Diva mendengar Ucapan Kenan, langsung menoleh kearah suaminya.
" Apa ini tidak berlebihan Nan ?" Tanya Diva.
Tak enak hati dengan mertuanya.
" Tidak Yank, itu sudah menjadi keputusan aku, sebelum kita menikah, saat seminggu kita akan menikahkan aku sudah memikirkan hal ini. " Jawab Kenan menjelaskan dan menggenggam tangan Diva.
" Baiklah kalau itu menurut kamu, dan ayah sangat setuju. " Sahut ayah Salman tersenyum kearah menantunya karena ia tau menantunya itu merasa tidak enak terhadap dan juga bunda Vivian.
" Ada satu lagi yah, Pihak YOSI FASHION, mengajukan kerjasama Ke distro aku, untuk memasok produknya di setiap outlet di dalam maupun diluar kota yah. " Ucap Kenan.
" Bukannya itu bagus, karena setau ayah, Bukannya YOSI FASHION salah satu brand ternama di negara kita. " Ucap ayah Salman.
" Bukan itu masalahnya yah, YOSI FASHION, ternyata milik keluarga Sarla. " Ucap Kenan Cemas.
Pak Salman yang melihat kecemasan Kenan, mengerti bahwa pasti ada yang menjanggal pikiran anaknya itu.
" Kamu istirahat saja dulu, besok kita bicarakan ini, besok kamu datang kekantor ayah, sekalian kamu bantu ayah mengerjakan pekerjaan ayah. " Ucap ayah Salman
" Iya yah, Bunda Kenan pamit dulu. " pamit kenan kepada bundanya yang sibuk melihat majalah tentang fashion terbaru bersama istrinya.

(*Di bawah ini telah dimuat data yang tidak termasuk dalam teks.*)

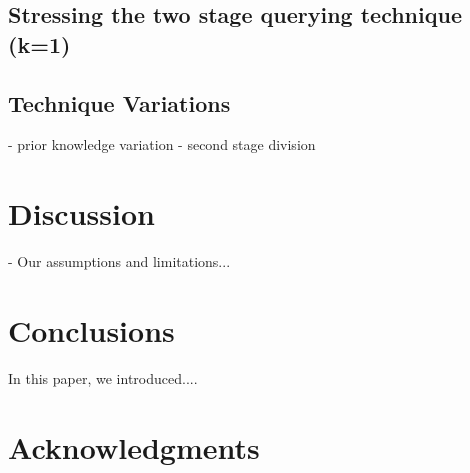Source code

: \documentclass{acm_proc_article-sp}
\begin{document}
\subsection{Stressing the two stage querying technique (k=1)}
\subsection{Technique Variations}
- prior knowledge variation
- second stage division
\section{Discussion}
- Our assumptions and limitations...

\section{Conclusions}
In this paper, we introduced.... 

\section{Acknowledgments}


{\footnotesize
}  %
%
%
\end{document}
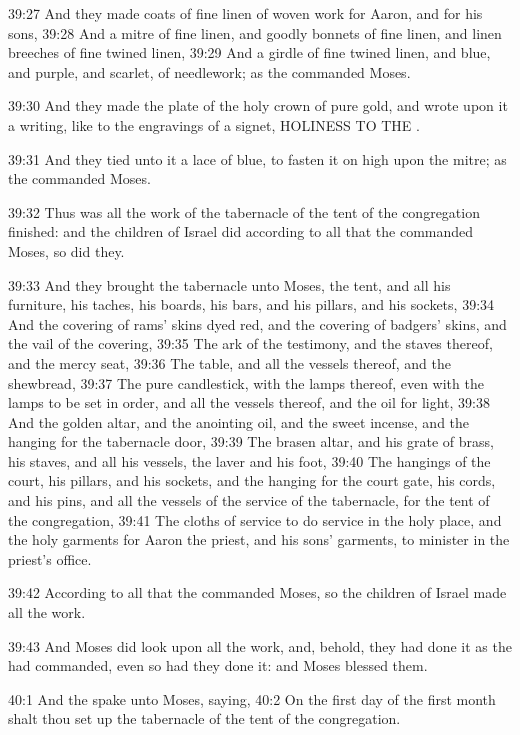 39:27 And they made coats of fine linen of woven work for Aaron, and
for his sons, 39:28 And a mitre of fine linen, and goodly bonnets of
fine linen, and linen breeches of fine twined linen, 39:29 And a
girdle of fine twined linen, and blue, and purple, and scarlet, of
needlework; as the \LORD commanded Moses.

39:30 And they made the plate of the holy crown of pure gold, and
wrote upon it a writing, like to the engravings of a signet, HOLINESS
TO THE \LORD.

39:31 And they tied unto it a lace of blue, to fasten it on high upon
the mitre; as the \LORD commanded Moses.

39:32 Thus was all the work of the tabernacle of the tent of the
congregation finished: and the children of Israel did according to all
that the \LORD commanded Moses, so did they.

39:33 And they brought the tabernacle unto Moses, the tent, and all
his furniture, his taches, his boards, his bars, and his pillars, and
his sockets, 39:34 And the covering of rams' skins dyed red, and the
covering of badgers' skins, and the vail of the covering, 39:35 The
ark of the testimony, and the staves thereof, and the mercy seat,
39:36 The table, and all the vessels thereof, and the shewbread, 39:37
The pure candlestick, with the lamps thereof, even with the lamps to
be set in order, and all the vessels thereof, and the oil for light,
39:38 And the golden altar, and the anointing oil, and the sweet
incense, and the hanging for the tabernacle door, 39:39 The brasen
altar, and his grate of brass, his staves, and all his vessels, the
laver and his foot, 39:40 The hangings of the court, his pillars, and
his sockets, and the hanging for the court gate, his cords, and his
pins, and all the vessels of the service of the tabernacle, for the
tent of the congregation, 39:41 The cloths of service to do service in
the holy place, and the holy garments for Aaron the priest, and his
sons' garments, to minister in the priest's office.

39:42 According to all that the \LORD commanded Moses, so the children
of Israel made all the work.

39:43 And Moses did look upon all the work, and, behold, they had done
it as the \LORD had commanded, even so had they done it: and Moses
blessed them.

40:1 And the \LORD spake unto Moses, saying, 40:2 On the first day of
the first month shalt thou set up the tabernacle of the tent of the
congregation.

" Yuk, sayang. " ajak Kenan menarik tangan Diva supaya berdiri.
" Bunda, Ayah, Diva pamit dulu, kalian juga segeralah istirahat. " Ucap Diva kepada kedua mertuanya.
setelah Kenan dan Diva pergi tinggallah ayah, dan bunda Vivian diruang keluarga.
" Apa ada sesuatu yang terjadi sama Kenan yah ?" Tanya Bunda Vivian, karena sedari tadi juga sedikit memperhatikan Kenan Cemas.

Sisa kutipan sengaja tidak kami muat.